Dimensions
Dimensions are the attributes used to group, filter, and slice your data. They provide the categorical context for your measures and enable multidimensional analysis.
What is a Dimension?
A dimension is an attribute that describes your data and can be used to:
- Group aggregations (e.g., revenue by region)
- Filter results (e.g., orders from 2024)
- Drill down into details (e.g., from country to city)

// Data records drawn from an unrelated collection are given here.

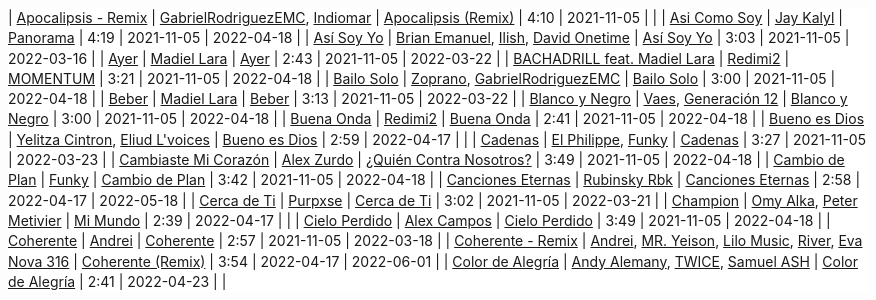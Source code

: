 | [Apocalipsis \- Remix](https://open.spotify.com/track/3LlofqmjZxsorZ27t3qiHd) | [GabrielRodriguezEMC](https://open.spotify.com/artist/0rOLLmeuTbBAx7YKcVEECH), [Indiomar](https://open.spotify.com/artist/4fdudhIT1GNNvtvM309dyM) | [Apocalipsis \(Remix\)](https://open.spotify.com/album/1CFULVLikyzs7MLrRtuwmY) | 4:10 | 2021-11-05 |  |
| [Asi Como Soy](https://open.spotify.com/track/6hXBcnrby339MIG6sYg532) | [Jay Kalyl](https://open.spotify.com/artist/0sHeKC0Zcxpz4wOHHE5oJ7) | [Panorama](https://open.spotify.com/album/4BBUsdtyMbVF0DcE2pYRrs) | 4:19 | 2021-11-05 | 2022-04-18 |
| [Así Soy Yo](https://open.spotify.com/track/2rbp016djmyp0ascTmVGAp) | [Brian Emanuel](https://open.spotify.com/artist/2rGOuVnVe5uEfINc2qxWOJ), [Ilish](https://open.spotify.com/artist/0k9MEyUMyo7Tx0F1C1cnCi), [David Onetime](https://open.spotify.com/artist/7t6Zq5gbFkWE2UDGjeyf6f) | [Así Soy Yo](https://open.spotify.com/album/5lTqwSIVBbiuYWWnAAcwH9) | 3:03 | 2021-11-05 | 2022-03-16 |
| [Ayer](https://open.spotify.com/track/1NXaMmgR0LgbkExrOixI95) | [Madiel Lara](https://open.spotify.com/artist/6n6D2g1FuTmnFiMDD4RT42) | [Ayer](https://open.spotify.com/album/4U3siBpeHPq0ubWdSzSLOY) | 2:43 | 2021-11-05 | 2022-03-22 |
| [BACHADRILL feat\. Madiel Lara](https://open.spotify.com/track/1MH2tvweBLLDWpgbBDZqji) | [Redimi2](https://open.spotify.com/artist/0WZOmdnCln6FK6GM9e2tGm) | [MOMENTUM](https://open.spotify.com/album/0cPrYAzyCpQ07WrVmE3AFM) | 3:21 | 2021-11-05 | 2022-04-18 |
| [Bailo Solo](https://open.spotify.com/track/0uRaSwo9lJpwuwO1UqYgN6) | [Zoprano](https://open.spotify.com/artist/2mdcXhVmknCqnJU4M5ofyl), [GabrielRodriguezEMC](https://open.spotify.com/artist/0rOLLmeuTbBAx7YKcVEECH) | [Bailo Solo](https://open.spotify.com/album/1j3OBf6XBwOOkVuTmJGgVa) | 3:00 | 2021-11-05 | 2022-04-18 |
| [Beber](https://open.spotify.com/track/4barAEZ4aLyfnb01y8Nt76) | [Madiel Lara](https://open.spotify.com/artist/6n6D2g1FuTmnFiMDD4RT42) | [Beber](https://open.spotify.com/album/54GtlessoiaqQnpGF2RZrQ) | 3:13 | 2021-11-05 | 2022-03-22 |
| [Blanco y Negro](https://open.spotify.com/track/6vsV7X9h4d4maWloaiqxGP) | [Vaes](https://open.spotify.com/artist/7iOw6TIHh8GcNnaAFvXyTu), [Generación 12](https://open.spotify.com/artist/1w76rpst0I6hGUgCR2B33C) | [Blanco y Negro](https://open.spotify.com/album/6A087g0ZrovcJaYGgJDtIl) | 3:00 | 2021-11-05 | 2022-04-18 |
| [Buena Onda](https://open.spotify.com/track/2BvGBY2zBcEptXP5K8pRuy) | [Redimi2](https://open.spotify.com/artist/0WZOmdnCln6FK6GM9e2tGm) | [Buena Onda](https://open.spotify.com/album/7A8XQQfQmqv43Wb5Rpyg50) | 2:41 | 2021-11-05 | 2022-04-18 |
| [Bueno es Dios](https://open.spotify.com/track/3rAquLCHj5eCLUE6r1ARxP) | [Yelitza Cintron](https://open.spotify.com/artist/22XIzHmwPvEbKCT1dnLMt8), [Eliud L'voices](https://open.spotify.com/artist/3DdifZ1wsTopflKfF6WFYj) | [Bueno es Dios](https://open.spotify.com/album/6td6DYfOLlkA1AhBdwpFJE) | 2:59 | 2022-04-17 |  |
| [Cadenas](https://open.spotify.com/track/3S1XnRtCaBg0t2kzxqckdT) | [El Philippe](https://open.spotify.com/artist/3COYG9FFfTZQEB5B58Ufi1), [Funky](https://open.spotify.com/artist/4B4YYJ0BAYBK86yxqQV7mu) | [Cadenas](https://open.spotify.com/album/02TjMwLZb3SctYnIDDRpBp) | 3:27 | 2021-11-05 | 2022-03-23 |
| [Cambiaste Mi Corazón](https://open.spotify.com/track/6wkcbqDurhYtPtZP5QxN5U) | [Alex Zurdo](https://open.spotify.com/artist/0WI8OfWCRvK4nGHmKfFQmd) | [¿Quién Contra Nosotros?](https://open.spotify.com/album/5cuqDgBJPMEWLjfbxnexp4) | 3:49 | 2021-11-05 | 2022-04-18 |
| [Cambio de Plan](https://open.spotify.com/track/0MXbtfy4B2DaUL6ol0ZkXO) | [Funky](https://open.spotify.com/artist/4B4YYJ0BAYBK86yxqQV7mu) | [Cambio de Plan](https://open.spotify.com/album/7K3gotaXY44bihQHnD2PGm) | 3:42 | 2021-11-05 | 2022-04-18 |
| [Canciones Eternas](https://open.spotify.com/track/49RxMW7KwbrboLyEt56dAO) | [Rubinsky Rbk](https://open.spotify.com/artist/5K6MRaKDEJ1bLuHQQFaUFH) | [Canciones Eternas](https://open.spotify.com/album/7EAeWsQ7Dux4dzVp9ZER7O) | 2:58 | 2022-04-17 | 2022-05-18 |
| [Cerca de Ti](https://open.spotify.com/track/7mJG1RlCUYhymr8EQ4seX6) | [Purpxse](https://open.spotify.com/artist/6e0WR0AptINhS2PAg6Cbyy) | [Cerca de Ti](https://open.spotify.com/album/47dHYQlmwraMk9OK6TWOZw) | 3:02 | 2021-11-05 | 2022-03-21 |
| [Champion](https://open.spotify.com/track/05Nv9lIMEtxcKuFoIC3C23) | [Omy Alka](https://open.spotify.com/artist/6dBxV47XdYFxRPmDGSyhgh), [Peter Metivier](https://open.spotify.com/artist/1dRxdmjynLZ3uWalEN5wrg) | [Mi Mundo](https://open.spotify.com/album/1vHnWYTsrwRH1rljc1LuXi) | 2:39 | 2022-04-17 |  |
| [Cielo Perdido](https://open.spotify.com/track/1OnJP2Aed5r50I4FXz0TW5) | [Alex Campos](https://open.spotify.com/artist/6slyJwua5e5GuhuP82sTHR) | [Cielo Perdido](https://open.spotify.com/album/0Qg8Brq5SedIFFlaMivUPD) | 3:49 | 2021-11-05 | 2022-04-18 |
| [Coherente](https://open.spotify.com/track/22pj7yWr73ynml9mibAuz8) | [Andrei](https://open.spotify.com/artist/15zhb9j4309wsdKgYHEjk2) | [Coherente](https://open.spotify.com/album/54kl14A4bgyz7Mzga9GZ1l) | 2:57 | 2021-11-05 | 2022-03-18 |
| [Coherente \- Remix](https://open.spotify.com/track/3fgkDvwdu13ZAPX1G6mIBG) | [Andrei](https://open.spotify.com/artist/15zhb9j4309wsdKgYHEjk2), [MR\. Yeison](https://open.spotify.com/artist/4ieXJFMJnmtKA88Mu4wuy6), [Lilo Music](https://open.spotify.com/artist/5Ohvie2JLowLLNB7SdTvEd), [River](https://open.spotify.com/artist/0m0a8tOXrM3wJD6IrCuPtg), [Eva Nova 316](https://open.spotify.com/artist/5CbDz8EWLDk7P8xgYBtOD3) | [Coherente \(Remix\)](https://open.spotify.com/album/6erIbMFLSyn6jt5WnJ2D1P) | 3:54 | 2022-04-17 | 2022-06-01 |
| [Color de Alegría](https://open.spotify.com/track/0BL3azhmJZTDtS7frP6rGV) | [Andy Alemany](https://open.spotify.com/artist/40dnXSgTz12SdzNYNGTb8Q), [TWICE](https://open.spotify.com/artist/2yp6zqk49KOKKrOSSsUb75), [Samuel ASH](https://open.spotify.com/artist/0rEA0gRl4PtPfrb2bdAjtv) | [Color de Alegría](https://open.spotify.com/album/26GpKQW06AsnepVCjOwpy9) | 2:41 | 2022-04-23 |  |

┌─────────────────────────────────────────────────────────────┐
│ Dimension Grouping │
├─────────────────────────────────────────────────────────────┤
│ │
│ Raw Data Grouped Result │
│ ┌────────────────────┐ ┌────────────────────────┐ │
│ │ region │ amount │ │ region │ total │ │
│ │ US │ 100 │ │ US │ 350 │ │
│ │ EU │ 200 │ ───► │ EU │ 400 │ │
│ │ US │ 250 │ │ APAC │ 150 │ │
│ │ EU │ 200 │ └────────────────────────┘ │
│ │ APAC │ 150 │ GROUP BY region │
│ └────────────────────┘ │
│ │
└─────────────────────────────────────────────────────────────┘
Dimension Types
Olytix Core supports five dimension types:
| Type | Description | Example |
|---|---|---|
string | Text values | Status, region, category |
number | Numeric values | Customer ID, quantity tier |
time | Date and timestamp values | Order date, created_at |
boolean | True/false values | Is active, has discount |
geo | Geographic data | Location, coordinates |
Basic Dimension Definition
cubes:
- name: orders
sql: "SELECT * FROM {{ ref('fct_orders') }}"
dimensions:
- name: status
type: string
sql: status
description: "Order status"
Dimension Configuration Options
Each dimension supports these properties:
dimensions:
- name: region
type: string
sql: region # Column or expression
title: "Geographic Region" # Display name
description: "Sales region" # Documentation
primary_key: false # Is this the primary key?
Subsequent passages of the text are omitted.